Cyber Incident Victim: International Olympic Committee
Date:
Dec 2016
Location:
Switzerland
Summary
The International Olympic Committee suffered a cyberattack attributed to the Russian-linked Fancy Bears group, believed to be associated with GRU intelligence. The attackers breached email accounts of officials and affiliated organizations, stealing correspondence related to anti-doping investigations that led to sanctions against Russia. The stolen emails were subsequently leaked publicly in an apparent retaliation effort to discredit the organization and anti-doping bodies by portraying their actions as politically motivated. While the authenticity of some emails was initially questioned, relevant authorities acknowledged the breach but noted the data was outdated. The incident highlighted ongoing tensions between Russia and international sports governance entities following competitive bans.
| CIA Posture | Motives | Tactics, Techniques & Procedures |
|---|---|---|
| Available to members | 3 motives | 1 technique |
| Threat Actor | Type | Location |
|---|---|---|
| 1 actor | Available to members | Available to members |
Description
On December 5, 2017, the International Olympic Committee (IOC) banned Russia from participating in the 2018 PyeongChang Winter Olympics following investigations into a state-sponsored doping program. In retaliation, the Russian-linked hacking group Fancy Bears (also known as Fancy Bear and associated with Russia’s GRU intelligence agency by US officials) published a cache of stolen emails on January 10, 2018. The emails purportedly belonged to IOC officials, the United States Olympic Committee, and third-party organizations involved in anti-doping investigations. The correspondence spanned from late 2016 through spring 2017, focusing on communications between anti-doping investigators who had exposed Russia’s systematic doping violations. While the exact breach method was not confirmed, Fancy Bears historically relied on phishing attacks to compromise email accounts. The World Anti-Doping Agency (WADA) acknowledged the emails’ authenticity but emphasized they were outdated and part of a campaign to undermine its credibility.

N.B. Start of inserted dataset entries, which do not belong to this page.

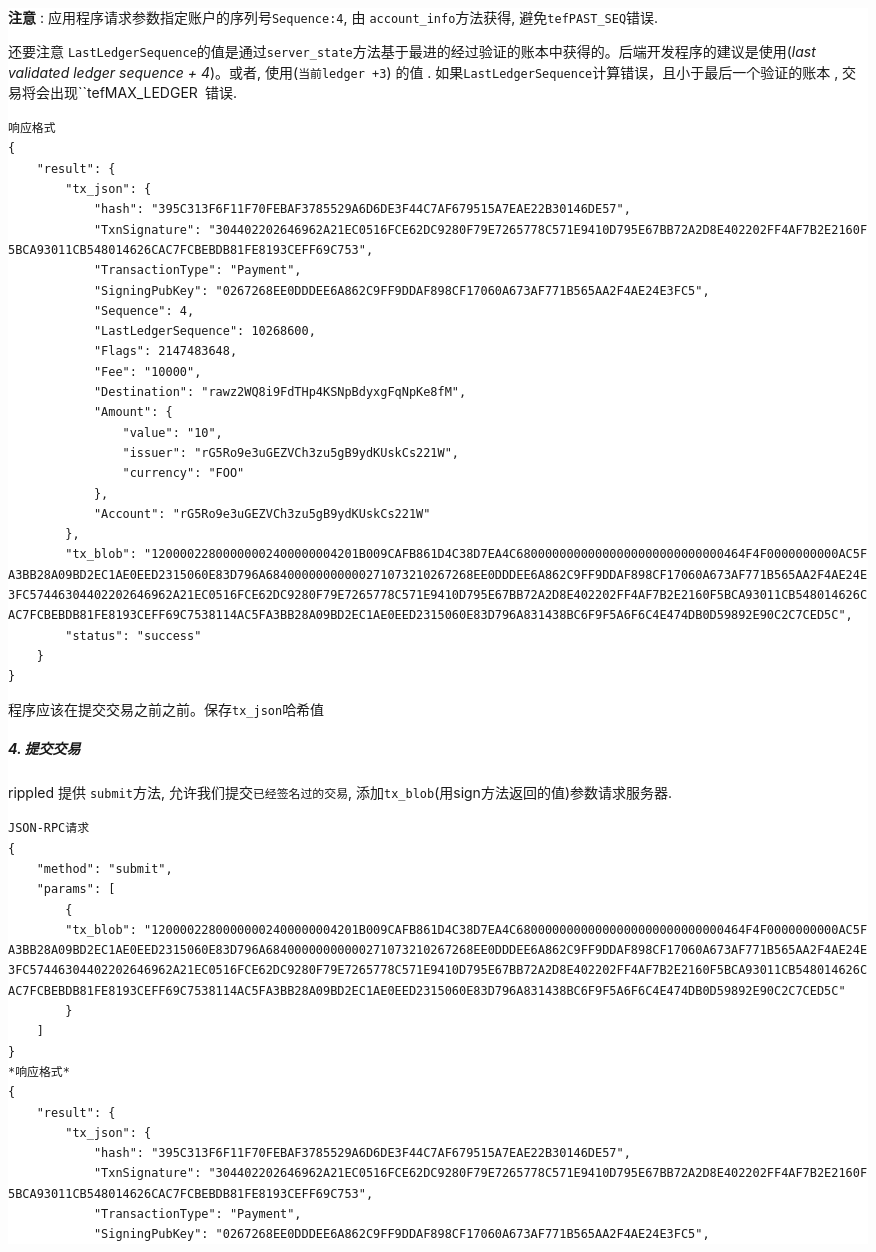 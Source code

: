 **注意** : 应用程序请求参数指定账户的序列号`Sequence:4`, 由 `account_info`方法获得, 避免`tefPAST_SEQ`错误.

还要注意 `LastLedgerSequence`的值是通过`server_state`方法基于最进的经过验证的账本中获得的。后端开发程序的建议是使用(*last validated ledger sequence + 4*)。或者, 使用(`当前ledger +3`) 的值 . 如果`LastLedgerSequence`计算错误，且小于最后一个验证的账本 , 交易将会出现``tefMAX_LEDGER` `错误.

```
响应格式
{
    "result": {
        "tx_json": {
            "hash": "395C313F6F11F70FEBAF3785529A6D6DE3F44C7AF679515A7EAE22B30146DE57",
            "TxnSignature": "304402202646962A21EC0516FCE62DC9280F79E7265778C571E9410D795E67BB72A2D8E402202FF4AF7B2E2160F5BCA93011CB548014626CAC7FCBEBDB81FE8193CEFF69C753",
            "TransactionType": "Payment",
            "SigningPubKey": "0267268EE0DDDEE6A862C9FF9DDAF898CF17060A673AF771B565AA2F4AE24E3FC5",
            "Sequence": 4,
            "LastLedgerSequence": 10268600,
            "Flags": 2147483648,
            "Fee": "10000",
            "Destination": "rawz2WQ8i9FdTHp4KSNpBdyxgFqNpKe8fM",
            "Amount": {
                "value": "10",
                "issuer": "rG5Ro9e3uGEZVCh3zu5gB9ydKUskCs221W",
                "currency": "FOO"
            },
            "Account": "rG5Ro9e3uGEZVCh3zu5gB9ydKUskCs221W"
        },
        "tx_blob": "12000022800000002400000004201B009CAFB861D4C38D7EA4C68000000000000000000000000000464F4F0000000000AC5FA3BB28A09BD2EC1AE0EED2315060E83D796A68400000000000271073210267268EE0DDDEE6A862C9FF9DDAF898CF17060A673AF771B565AA2F4AE24E3FC57446304402202646962A21EC0516FCE62DC9280F79E7265778C571E9410D795E67BB72A2D8E402202FF4AF7B2E2160F5BCA93011CB548014626CAC7FCBEBDB81FE8193CEFF69C7538114AC5FA3BB28A09BD2EC1AE0EED2315060E83D796A831438BC6F9F5A6F6C4E474DB0D59892E90C2C7CED5C",
        "status": "success"
    }
}
```

程序应该在提交交易之前之前。保存`tx_json`哈希值

##### 4. 提交交易

rippled 提供 `submit`方法, 允许我们提交`已经签名过的交易`, 添加`tx_blob`(用sign方法返回的值)参数请求服务器.

```
JSON-RPC请求
{
    "method": "submit",
    "params": [
        {
        "tx_blob": "12000022800000002400000004201B009CAFB861D4C38D7EA4C68000000000000000000000000000464F4F0000000000AC5FA3BB28A09BD2EC1AE0EED2315060E83D796A68400000000000271073210267268EE0DDDEE6A862C9FF9DDAF898CF17060A673AF771B565AA2F4AE24E3FC57446304402202646962A21EC0516FCE62DC9280F79E7265778C571E9410D795E67BB72A2D8E402202FF4AF7B2E2160F5BCA93011CB548014626CAC7FCBEBDB81FE8193CEFF69C7538114AC5FA3BB28A09BD2EC1AE0EED2315060E83D796A831438BC6F9F5A6F6C4E474DB0D59892E90C2C7CED5C"
        }
    ]
}
*响应格式*
{
    "result": {
        "tx_json": {
            "hash": "395C313F6F11F70FEBAF3785529A6D6DE3F44C7AF679515A7EAE22B30146DE57",
            "TxnSignature": "304402202646962A21EC0516FCE62DC9280F79E7265778C571E9410D795E67BB72A2D8E402202FF4AF7B2E2160F5BCA93011CB548014626CAC7FCBEBDB81FE8193CEFF69C753",
            "TransactionType": "Payment",
            "SigningPubKey": "0267268EE0DDDEE6A862C9FF9DDAF898CF17060A673AF771B565AA2F4AE24E3FC5",
```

The leaked emails targeted individuals central to the doping investigations, including Richard McLaren, the Canadian lawyer whose independent reports detailed Russia’s cheating and formed the basis for the IOC’s ban, and Richard Young, a Colorado-based lawyer on McLaren’s team. One disclosed email from IOC lawyer Howard Stupp criticized WADA for publishing McLaren’s findings without prior consultation with sports officials. Fancy Bears framed the leak as evidence of Western powers manipulating global sports governance for financial and political gain. The hack caused operational disruptions, with Young’s law firm conducting IT reviews to authenticate the emails. WADA condemned the attack as criminal activity aimed at destabilizing anti-doping efforts. Despite the leak’s intent to delegitimize the IOC’s decision and rehabilitate Russia’s reputation, the ban remained in effect, with only select Russian athletes permitted to compete under a neutral flag. The incident highlighted ongoing geopolitical tensions in international sports but did not alter the disciplinary outcomes for Russia.